Amnesty and HRW urge Iran's regime to free Afkari brothers

A 45-page report details the "harrowing" torture and "ill-treatment" that the Afkari brothers suffered at the hands of the Iranian regime.

Iranian Greco-Roman wrestler Navid Afkari. (photo credit: Wikimedia Commons)
Iranian Greco-Roman wrestler Navid Afkari.
(photo credit: Wikimedia Commons)
In a late June report, the London-based Amnesty International wrote in its comprehensive 45-page study about the "harrowing details of torture and other ill-treatment inflicted on unjustly jailed protesters Vahid Afkari and Habib Afkari since their arbitrary arrest in 2018."
The brothers Vahid Afkari and Habib Afkari "are serving lengthy prison terms in Adelabad prison in Shiraz, Fars province, following convictions in multiple grossly unfair trials, in which courts essentially relied on torture-tainted 'confessions."'
The report said that "Since September 2020, the authorities have subjected them to renewed torture and other ill-treatment in apparent retaliation for speaking out against the enforced disappearance of their brother Navid Afkari, who was executed in secret on 12 September 2020. Since then, Vahid Afkari and Habib Afkari have been held in windowless solitary confinement cells, either together in a single cell or separately, and denied access to adequate healthcare, meaningful contact with other prisoners, fresh air, telephone calls and face to face family visits."

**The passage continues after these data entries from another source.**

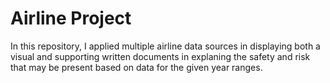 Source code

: # Airline Project
In this repository, I applied multiple airline data sources in displaying both a visual and supporting written documents in explaning the safety and risk that may be present based on data for the given year ranges. 
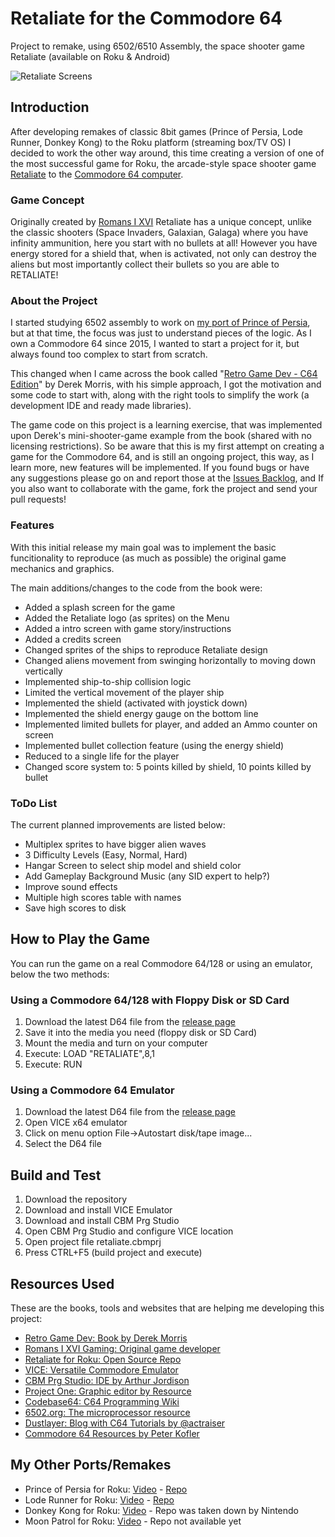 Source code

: # Retaliate for the Commodore 64
Project to remake, using 6502/6510 Assembly, the space shooter game Retaliate (available on Roku & Android)

![Retaliate Screens](http://lvcabral.com/images/C64/RetaliateScreens.png)

## Introduction
After developing remakes of classic 8bit games (Prince of Persia, Lode Runner, Donkey Kong) to the Roku platform (streaming box/TV OS)
I decided to work the other way around, this time creating a version of one of the most successful game for Roku, the arcade-style 
space shooter game [Retaliate](https://channelstore.roku.com/details/53540/retaliate) to the [Commodore 64 computer](https://en.wikipedia.org/wiki/Commodore_64).

### Game Concept
Originally created by [Romans I XVI](https://www.romansixvigaming.com/) Retaliate has a unique concept, unlike the classic shooters (Space Invaders, Galaxian, Galaga)
where you have infinity ammunition, here you start with no bullets at all! However you have energy stored for a shield that, 
when is activated, not only can destroy the aliens but most importantly collect their bullets so you are able to RETALIATE!

### About the Project
I started studying 6502 assembly to work on [my port of Prince of Persia](https://github.com/lvcabral/Prince-of-Persia-Roku), but at that time, the focus was just to understand 
pieces of the logic. As I own a Commodore 64 since 2015, I wanted to start a project for it, but always found too complex to start 
from scratch.

This changed when I came across the book called "[Retro Game Dev - C64 Edition](http://amzn.to/2Dbftp7)" by Derek Morris, with his simple approach, I got the motivation 
and some code to start with, along with the right tools to simplify the work (a development IDE and ready made libraries).

The game code on this project is a learning exercise, that was implemented upon Derek's mini-shooter-game example from 
the book (shared with no licensing restrictions). So be aware that this is my first attempt on creating a game 
for the Commodore 64, and is still an ongoing project, this way, as I learn more, new features will be implemented.
If you found bugs or have any suggestions please go on and report those at the [Issues Backlog](https://github.com/lvcabral/retaliate64/issues), 
and If you also want to collaborate with the game, fork the project and send your pull requests!

### Features
With this initial release my main goal was to implement the basic funcitionality to reproduce (as much as possible) the original game mechanics and graphics.

The main additions/changes to the code from the book were:

- Added a splash screen for the game
- Added the Retaliate logo (as sprites) on the Menu
- Added a intro screen with game story/instructions
- Added a credits screen
- Changed sprites of the ships to reproduce Retaliate design
- Changed aliens movement from swinging horizontally to moving down vertically
- Implemented ship-to-ship collision logic
- Limited the vertical movement of the player ship
- Implemented the shield (activated with joystick down)
- Implemented the shield energy gauge on the bottom line
- Implemented limited bullets for player, and added an Ammo counter on screen
- Implemented bullet collection feature (using the energy shield)
- Reduced to a single life for the player
- Changed score system to: 5 points killed by shield, 10 points killed by bullet

### ToDo List
The current planned improvements are listed below:

- Multiplex sprites to have bigger alien waves
- 3 Difficulty Levels (Easy, Normal, Hard)
- Hangar Screen to select ship model and shield color
- Add Gameplay Background Music (any SID expert to help?)
- Improve sound effects
- Multiple high scores table with names
- Save high scores to disk

## How to Play the Game
You can run the game on a real Commodore 64/128 or using an emulator, below the two methods:

### Using a Commodore 64/128 with Floppy Disk or SD Card

1.	Download the latest D64 file from the [release page](https://github.com/lvcabral/retaliate64/releases)
2.	Save it into the media you need (floppy disk or SD Card) 
3.	Mount the media and turn on your computer
4.  Execute: LOAD "RETALIATE",8,1
5.	Execute: RUN

### Using a Commodore 64 Emulator

1.	Download the latest D64 file from the [release page](https://github.com/lvcabral/retaliate64/releases)
2.	Open VICE x64 emulator
3.	Click on menu option File->Autostart disk/tape image... 
4.  Select the D64 file

## Build and Test

1.	Download the repository
2.	Download and install VICE Emulator
3.	Download and install CBM Prg Studio
4.	Open CBM Prg Studio and configure VICE location
5.	Open project file retaliate.cbmprj
6.	Press CTRL+F5 (build project and execute)

## Resources Used
These are the books, tools and websites that are helping me developing this project:

- [Retro Game Dev: Book by Derek Morris](https://www.retrogamedev.com/)
- [Romans I XVI Gaming: Original game developer](https://www.romansixvigaming.com/)
- [Retaliate for Roku: Open Source Repo](https://github.com/Romans-I-XVI/Roku-Retaliate-Channel-Open-Source)
- [VICE: Versatile Commodore Emulator](http://vice-emu.sourceforge.net/)
- [CBM Prg Studio: IDE by  Arthur Jordison](http://www.ajordison.co.uk/)
- [Project One: Graphic editor by Resource](http://p1.untergrund.net/)
- [Codebase64: C64 Programming Wiki](http://codebase64.org/)
- [6502.org: The microprocessor resource](http://www.6502.org)
- [Dustlayer: Blog with C64 Tutorials by @actraiser](http://dustlayer.com/)
- [Commodore 64 Resources by Peter Kofler](http://kofler.dot.at/c64/)

## My Other Ports/Remakes

- Prince of Persia for Roku: [Video](https://www.youtube.com/watch?v=gFOKxBuw66o&t=1s) - [Repo](https://github.com/lvcabral/Prince-of-Persia-Roku)
- Lode Runner for Roku: [Video](https://www.youtube.com/watch?v=PizGMcdjIqQ&t=17s) - [Repo](https://github.com/lvcabral/Lode-Runner-Roku)
- Donkey Kong for Roku: [Video](https://www.youtube.com/watch?v=NA59qZk7fQU) - Repo was taken down by Nintendo
- Moon Patrol for Roku: [Video](https://www.youtube.com/watch?v=JNLBkOXiTQU) - Repo not available yet
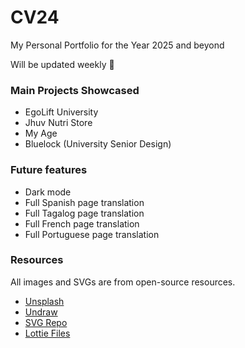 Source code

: # CV24

My Personal Portfolio for the Year 2025 and beyond

Will be updated weekly 📅

### Main Projects Showcased

- EgoLift University
- Jhuv Nutri Store
- My Age
- Bluelock (University Senior Design)

### Future features

- Dark mode
- Full Spanish page translation
- Full Tagalog page translation
- Full French page translation
- Full Portuguese page translation

### Resources

All images and SVGs are from open-source resources.

- [Unsplash](unsplash.com)
- [Undraw](undraw.co)
- [SVG Repo](svgrepo.com)
- [Lottie Files](lottiefiles.com)
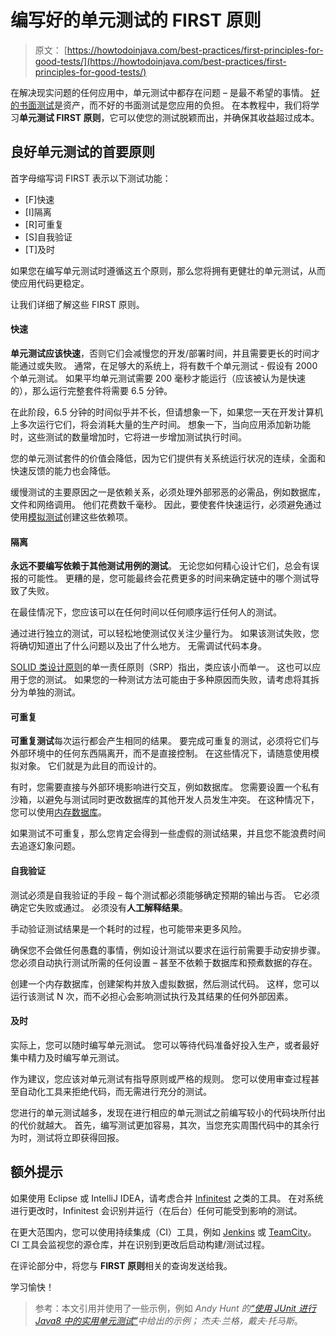 # 编写好的单元测试的 FIRST 原则

> 原文： [https://howtodoinjava.com/best-practices/first-principles-for-good-tests/](https://howtodoinjava.com/best-practices/first-principles-for-good-tests/)

在解决现实问题的任何应用中，单元测试中都存在问题 – 是最不希望的事情。 [好的书面测试](//howtodoinjava.com/best-practices/unit-testing-best-practices-junit-reference-guide/)是资产，而不好的书面测试是您应用的负担。 在本教程中，我们将学习**单元测试 FIRST 原则**，它可以使您的测试脱颖而出，并确保其收益超过成本。

## 良好单元测试的首要原则

首字母缩写词 FIRST 表示以下测试功能：

*   [F]快速
*   [I]隔离
*   [R]可重复
*   [S]自我验证
*   [T]及时

如果您在编写单元测试时遵循这五个原则，那么您将拥有更健壮的单元测试，从而使应用代码更稳定。

让我们详细了解这些 FIRST 原则。

#### 快速

**单元测试应该快速**，否则它们会减慢您的开发/部署时间，并且需要更长的时间才能通过或失败。 通常，在足够大的系统上，将有数千个单元测试 - 假设有 2000 个单元测试。 如果平均单元测试需要 200 毫秒才能运行（应该被认为是快速的），那么运行完整套件将需要 6.5 分钟。

在此阶段，6.5 分钟的时间似乎并不长，但请想象一下，如果您一天在开发计算机上多次运行它们，将会消耗大量的生产时间。 想象一下，当向应用添加新功能时，这些测试的数量增加时，它将进一步增加测试执行时间。

您的单元测试套件的价值会降低，因为它们提供有关系统运行状况的连续，全面和快速反馈的能力也会降低。

缓慢测试的主要原因之一是依赖关系，必须处理外部邪恶的必需品，例如数据库，文件和网络调用。 他们花费数千毫秒。 因此，要使套件快速运行，必须避免通过使用[模拟测试](https://howtodoinjava.com/library/mock-testing-using-powermock-with-junit-and-mockito/)创建这些依赖项。

#### 隔离

**永远不要编写依赖于其他测试用例的测试**。 无论您如何精心设计它们，总会有误报的可能性。 更糟的是，您可能最终会花费更多的时间来确定链中的哪个测试导致了失败。

在最佳情况下，您应该可以在任何时间以任何顺序运行任何人的测试。

通过进行独立的测试，可以轻松地使测试仅关注少量行为。 如果该测试失败，您将确切知道出了什么问题以及出了什么地方。 无需调试代码本身。

[SOLID 类设计原则](//howtodoinjava.com/best-practices/5-class-design-principles-solid-in-java/)的单一责任原则（SRP）指出，类应该小而单一。 这也可以应用于您的测试。 如果您的一种测试方法可能由于多种原因而失败，请考虑将其拆分为单独的测试。

#### 可重复

**可重复测试**每次运行都会产生相同的结果。 要完成可重复的测试，必须将它们与外部环境中的任何东西隔离开，而不是直接控制。 在这些情况下，请随意使用模拟对象。 它们就是为此目的而设计的。

有时，您需要直接与外部环境影响进行交互，例如数据库。 您需要设置一个私有沙箱，以避免与测试同时更改数据库的其他开发人员发生冲突。 在这种情况下，您可以使用[内存数据库](//howtodoinjava.com/hibernate/hibernate-4-using-in-memory-database-with-hibernate/)。

如果测试不可重复，那么您肯定会得到一些虚假的测试结果，并且您不能浪费时间去追逐幻象问题。

#### 自我验证

测试必须是自我验证的手段 – 每个测试都必须能够确定预期的输出与否。 它必须确定它失败或通过。 必须没有**人工解释结果**。

手动验证测试结果是一个耗时的过程，也可能带来更多风险。

确保您不会做任何愚蠢的事情，例如设计测试以要求在运行前需要手动安排步骤。 您必须自动执行测试所需的任何设置 – 甚至不依赖于数据库和预煮数据的存在。

创建一个内存数据库，创建架构并放入虚拟数据，然后测试代码。 这样，您可以运行该测试 N 次，而不必担心会影响测试执行及其结果的任何外部因素。

#### 及时

实际上，您可以随时编写单元测试。 您可以等待代码准备好投入生产，或者最好集中精力及时编写单元测试。

作为建议，您应该对单元测试有指导原则或严格的规则。 您可以使用审查过程甚至自动化工具来拒绝代码，而无需进行充分的测试。

您进行的单元测试越多，发现在进行相应的单元测试之前编写较小的代码块所付出的代价就越大。 首先，编写测试更加容易，其次，当您充实周围代码中的其余行为时，测试将立即获得回报。

## 额外提示

如果使用 Eclipse 或 IntelliJ IDEA，请考虑合并 [Infinitest](https://infinitest.github.io/) 之类的工具。 在对系统进行更改时，Infinitest 会识别并运行（在后台）任何可能受到影响的测试。

在更大范围内，您可以使用持续集成（CI）工具，例如 [Jenkins](https://jenkins.io/) 或 [TeamCity](https://www.jetbrains.com/teamcity/)。 CI 工具会监视您的源仓库，并在识别到更改后启动构建/测试过程。

在评论部分中，将您与 **FIRST 原则**相关的查询发送给我。

学习愉快！

> 参考：本文引用并使用了一些示例，例如 *Andy Hunt 的[“使用 JUnit 进行 Java8 中的实用单元测试”](https://pragprog.com/book/utj2/pragmatic-unit-testing-in-java-8-with-junit)中给出的示例； 杰夫·兰格，戴夫·托马斯*。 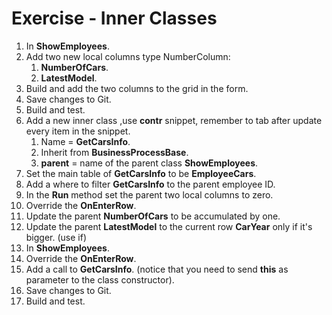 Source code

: ﻿# Exercise - Inner Classes

1. In **ShowEmployees**.
2. Add two new local columns type NumberColumn:
   1. **NumberOfCars**.
   2. **LatestModel**.
3. Build and add the two columns to the grid in the form.
4. Save changes to Git.
5. Build and test.
5. Add a new inner class ,use **contr** snippet, remember to tab after update every item in the snippet.
   1. Name = **GetCarsInfo**.
   2. Inherit from **BusinessProcessBase**.
   3. **parent**  = name of the parent class **ShowEmployees**.
6. Set the main table of **GetCarsInfo** to be **EmployeeCars**.
7. Add a where to filter **GetCarsInfo** to the parent employee ID.
8. In the **Run** method set the parent two local columns to zero. 
9. Override the **OnEnterRow**.
10. Update the parent **NumberOfCars** to be accumulated by one.
11. Update the parent **LatestModel** to the current row **CarYear** only if it's bigger. (use if)
12.  In **ShowEmployees**.
13.  Override the **OnEnterRow**.
14.  Add a call to **GetCarsInfo**. (notice that you need to send **this** as parameter to the class constructor).
15.  Save changes to Git.
17.  Build and test. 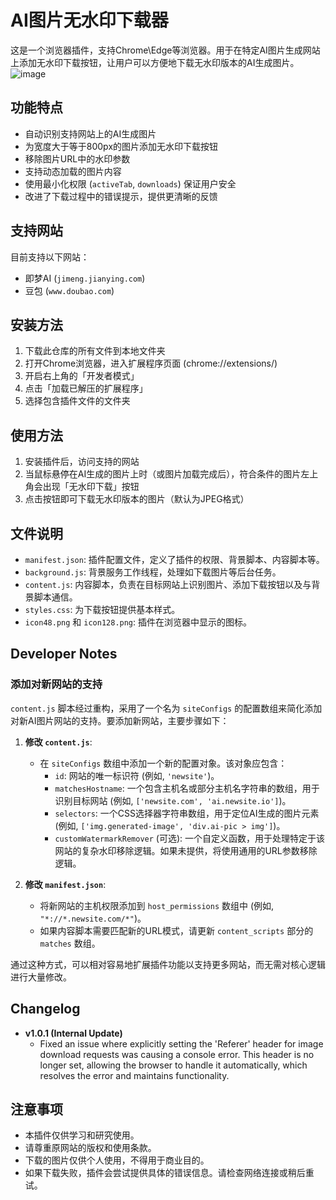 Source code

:# AI图片无水印下载器

这是一个浏览器插件，支持Chrome\Edge等浏览器。用于在特定AI图片生成网站上添加无水印下载按钮，让用户可以方便地下载无水印版本的AI生成图片。
![image](https://github.com/user-attachments/assets/6556443e-6e41-4222-a557-58a3bda532e6)


## 功能特点

- 自动识别支持网站上的AI生成图片
- 为宽度大于等于800px的图片添加无水印下载按钮
- 移除图片URL中的水印参数
- 支持动态加载的图片内容
- 使用最小化权限 (`activeTab`, `downloads`) 保证用户安全
- 改进了下载过程中的错误提示，提供更清晰的反馈

## 支持网站

目前支持以下网站：
- 即梦AI (`jimeng.jianying.com`)
- 豆包 (`www.doubao.com`)

## 安装方法

1. 下载此仓库的所有文件到本地文件夹
2. 打开Chrome浏览器，进入扩展程序页面 (chrome://extensions/)
3. 开启右上角的「开发者模式」
4. 点击「加载已解压的扩展程序」
5. 选择包含插件文件的文件夹

## 使用方法

1. 安装插件后，访问支持的网站
2. 当鼠标悬停在AI生成的图片上时（或图片加载完成后），符合条件的图片左上角会出现「无水印下载」按钮
3. 点击按钮即可下载无水印版本的图片（默认为JPEG格式）

## 文件说明

- `manifest.json`: 插件配置文件，定义了插件的权限、背景脚本、内容脚本等。
- `background.js`: 背景服务工作线程，处理如下载图片等后台任务。
- `content.js`: 内容脚本，负责在目标网站上识别图片、添加下载按钮以及与背景脚本通信。
- `styles.css`: 为下载按钮提供基本样式。
- `icon48.png` 和 `icon128.png`: 插件在浏览器中显示的图标。

## Developer Notes

### 添加对新网站的支持

`content.js` 脚本经过重构，采用了一个名为 `siteConfigs` 的配置数组来简化添加对新AI图片网站的支持。要添加新网站，主要步骤如下：

1.  **修改 `content.js`**:
    *   在 `siteConfigs` 数组中添加一个新的配置对象。该对象应包含：
        *   `id`: 网站的唯一标识符 (例如, `'newsite'`)。
        *   `matchesHostname`: 一个包含主机名或部分主机名字符串的数组，用于识别目标网站 (例如, `['newsite.com', 'ai.newsite.io']`)。
        *   `selectors`: 一个CSS选择器字符串数组，用于定位AI生成的图片元素 (例如, `['img.generated-image', 'div.ai-pic > img']`)。
        *   `customWatermarkRemover` (可选): 一个自定义函数，用于处理特定于该网站的复杂水印移除逻辑。如果未提供，将使用通用的URL参数移除逻辑。

2.  **修改 `manifest.json`**:
    *   将新网站的主机权限添加到 `host_permissions` 数组中 (例如, `"*://*.newsite.com/*"`)。
    *   如果内容脚本需要匹配新的URL模式，请更新 `content_scripts` 部分的 `matches` 数组。

通过这种方式，可以相对容易地扩展插件功能以支持更多网站，而无需对核心逻辑进行大量修改。

## Changelog
- **v1.0.1 (Internal Update)**
  - Fixed an issue where explicitly setting the 'Referer' header for image download requests was causing a console error. This header is no longer set, allowing the browser to handle it automatically, which resolves the error and maintains functionality.

## 注意事项

- 本插件仅供学习和研究使用。
- 请尊重原网站的版权和使用条款。
- 下载的图片仅供个人使用，不得用于商业目的。
- 如果下载失败，插件会尝试提供具体的错误信息。请检查网络连接或稍后重试。
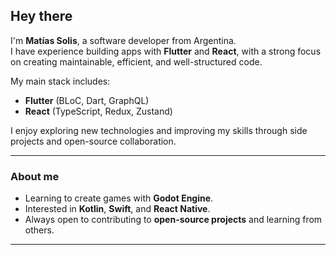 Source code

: ## Hey there

I'm **Matías Solis**, a software developer from Argentina.  
I have experience building apps with **Flutter** and **React**, with a strong focus on creating maintainable, efficient, and well-structured code.

My main stack includes:
- **Flutter** (BLoC, Dart, GraphQL)
- **React** (TypeScript, Redux, Zustand)

I enjoy exploring new technologies and improving my skills through side projects and open-source collaboration.

---

### About me
- Learning to create games with **Godot Engine**.  
- Interested in **Kotlin**, **Swift**, and **React Native**.  
- Always open to contributing to **open-source projects** and learning from others.

---
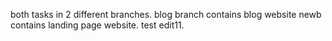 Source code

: both tasks in 2 different branches.
blog branch contains blog website
newb contains landing page website.
test edit11.
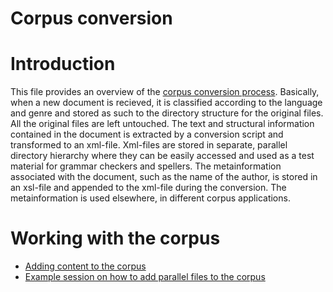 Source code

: # Corpus conversion

# Introduction

This file provides an overview of the [corpus conversion
process](CorpusTools.html#convert2xml). Basically, when a new document
is recieved, it is classified according to the language and genre and
stored as such to the directory structure for the original files. All
the original files are left untouched. The text and structural
information contained in the document is extracted by a conversion
script and transformed to an xml-file. Xml-files are stored in separate,
parallel directory hierarchy where they can be easily accessed and used
as a test material for grammar checkers and spellers. The
metainformation associated with the document, such as the name of the
author, is stored in an xsl-file and appended to the xml-file during the
conversion. The metainformation is used elsewhere, in different corpus
applications.

# Working with the corpus

- [Adding content to the
  corpus](corpus_repositories.html#Adding+content)
- [Example session on how to add parallel files to the
  corpus](ParallelCorpusConversion.html)
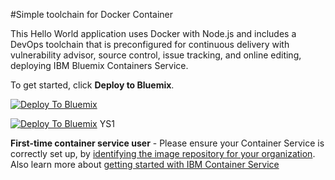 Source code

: #Simple toolchain for Docker Container

This Hello World application uses Docker with Node.js and includes a DevOps toolchain that is preconfigured for continuous delivery with vulnerability advisor, source control, issue tracking, and online editing, deploying IBM Bluemix Containers Service.

To get started, click **Deploy to Bluemix**.

[![Deploy To Bluemix](https://bluemix.net/deploy/button.png)](https://new-console.ng.bluemix.net/devops/setup/deploy/?repository=https%3A//github.com/hmagph/simple-container-toolchain-1)

[![Deploy To Bluemix](https://bluemix.net/deploy/button.png)](https://dev-console.stage1.ng.bluemix.net/devops/setup/deploy/?repository=https%3A//github.com/hmagph/simple-container-toolchain-1) YS1


**First-time container service user** - Please ensure your Container Service is correctly set up, by [identifying the image repository for your organization](https://new-console.ng.bluemix.net/docs/containers/container_creating_ov.html#container_namespace). 
Also learn more about [getting started with IBM Container Service](https://new-console.ng.bluemix.net/docs/containers/container_gettingstarted_tutorial_lesson1.html#container_gettingstarted_tutorial_lesson_1)

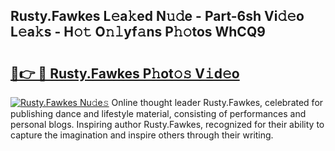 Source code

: ## Rusty.Fawkes L𝚎a𝚔ed N𝚞𝚍e - Part-6sh Vi𝚍𝚎o L𝚎a𝚔s - H𝚘𝚝 O𝚗𝚕yf𝚊ns P𝚑𝚘tos WhCQ9

# <h2><a href="http://kf2o21.oniu.top/?m=Rusty.Fawkes">🔗👉 🔴 Rusty.Fawkes P𝚑ot𝚘𝚜 V𝚒d𝚎o</a></h2>

[![Rusty.Fawkes Nu𝚍e𝚜](https://i.imgur.com/0qMVB7G.gif)](http://kf2o21.oniu.top/?m=Rusty.Fawkes)
Online thought leader Rusty.Fawkes, celebrated for publishing dance and lifestyle material, consisting of performances and personal blogs. Inspiring author Rusty.Fawkes, recognized for their ability to capture the imagination and inspire others through their writing.  
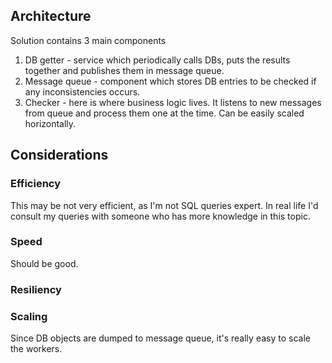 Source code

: 
## Architecture
Solution contains 3 main components
1. DB getter  - service which periodically calls DBs, puts the results together and publishes them in message queue.
2. Message queue - component which stores DB entries to be checked if any inconsistencies occurs.
3. Checker - here is where business logic lives. It listens to new messages from queue and process them one at the time. Can be easily scaled horizontally.


## Considerations

### Efficiency
This may be not very efficient, as I'm not SQL queries expert. In real life I'd consult my queries with someone who has more knowledge in this topic.

### Speed
Should be good.

### Resiliency

### Scaling
Since DB objects are dumped to message queue, it's really easy to scale the workers.

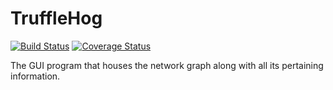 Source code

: # TruffleHog

[![Build Status](https://travis-ci.org/TruffleHog/TruffleHog.svg?branch=master)](https://travis-ci.org/TruffleHog/TruffleHog) [![Coverage Status](https://coveralls.io/repos/github/TruffleHog/TruffleHog/badge.png)](https://coveralls.io/github/TruffleHog/TruffleHog)

The GUI program that houses the network graph along with all its pertaining information. 
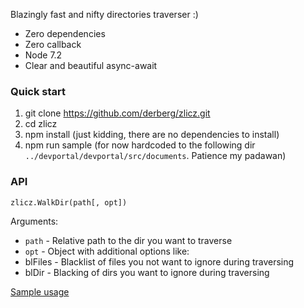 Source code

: Blazingly fast and nifty directories traverser :)

* Zero dependencies
* Zero callback
* Node 7.2
* Clear and beautiful async-await

### Quick start

1. git clone https://github.com/derberg/zlicz.git
2. cd zlicz
3. npm install (just kidding, there are no dependencies to install)
4. npm run sample (for now hardcoded to the following dir `../devportal/devportal/src/documents`. Patience my padawan)

### API

`zlicz.WalkDir(path[, opt])`

Arguments:
* `path` - Relative path to the dir you want to traverse
* `opt` - Object with additional options like:
 * blFiles - Blacklist of files you not want to ignore during traversing
 * blDir - Blacking of dirs you want to ignore during traversing

[Sample usage](samples/index.js)
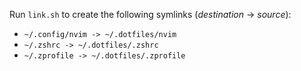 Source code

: Run `link.sh` to create the following symlinks (_destination_ -> _source_):
- `~/.config/nvim -> ~/.dotfiles/nvim`
- `~/.zshrc -> ~/.dotfiles/.zshrc`
- `~/.zprofile -> ~/.dotfiles/.zprofile`
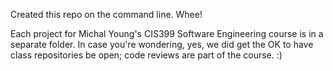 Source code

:Created this repo on the command line. Whee!

Each project for Michal Young's CIS399 Software Engineering course is in a separate folder. In case you're wondering, yes, we did get the OK to have class repositories be open; code reviews are part of the course. :)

Amnesty said that it "renews its calls on the Iranian authorities to release Vahid Afkari humanity related to 1988 prison massacres, Amnesty International renews its calls on member states of the UN Human Rights Council to establish an independent mechanism aimed at ensuring accountability."
The organization reported that "On 26 October 2018, while still on hunger strike, Vahid Afkari attempted suicide by injuring his neck with a piece of broken glass. While he was transferred to hospital for a surgical operation, medical records, reviewed by Amnesty International, indicate that two days later, his treatment was interrupted, and he was returned to prison against medical advice."
The clerical regime executed the champion wrestler Navid Afkari for his protest against the regime's political and economic corruption in 2018, according to human rights experts and Western governments. Iran's regime said Navid killed a security guard who was tracking protestors.
Navid's case become a cause célèbre after the US Olympic wrestler Ben Askren, the President of the Ultimate Fighting Championship, Dana White,  and then-president Trump urged the rulers of the theocratic state not to execute Navid. The former acting director of US National Intelligence, Richard Grenell, called on the International Olympics Committee at the time to intervene.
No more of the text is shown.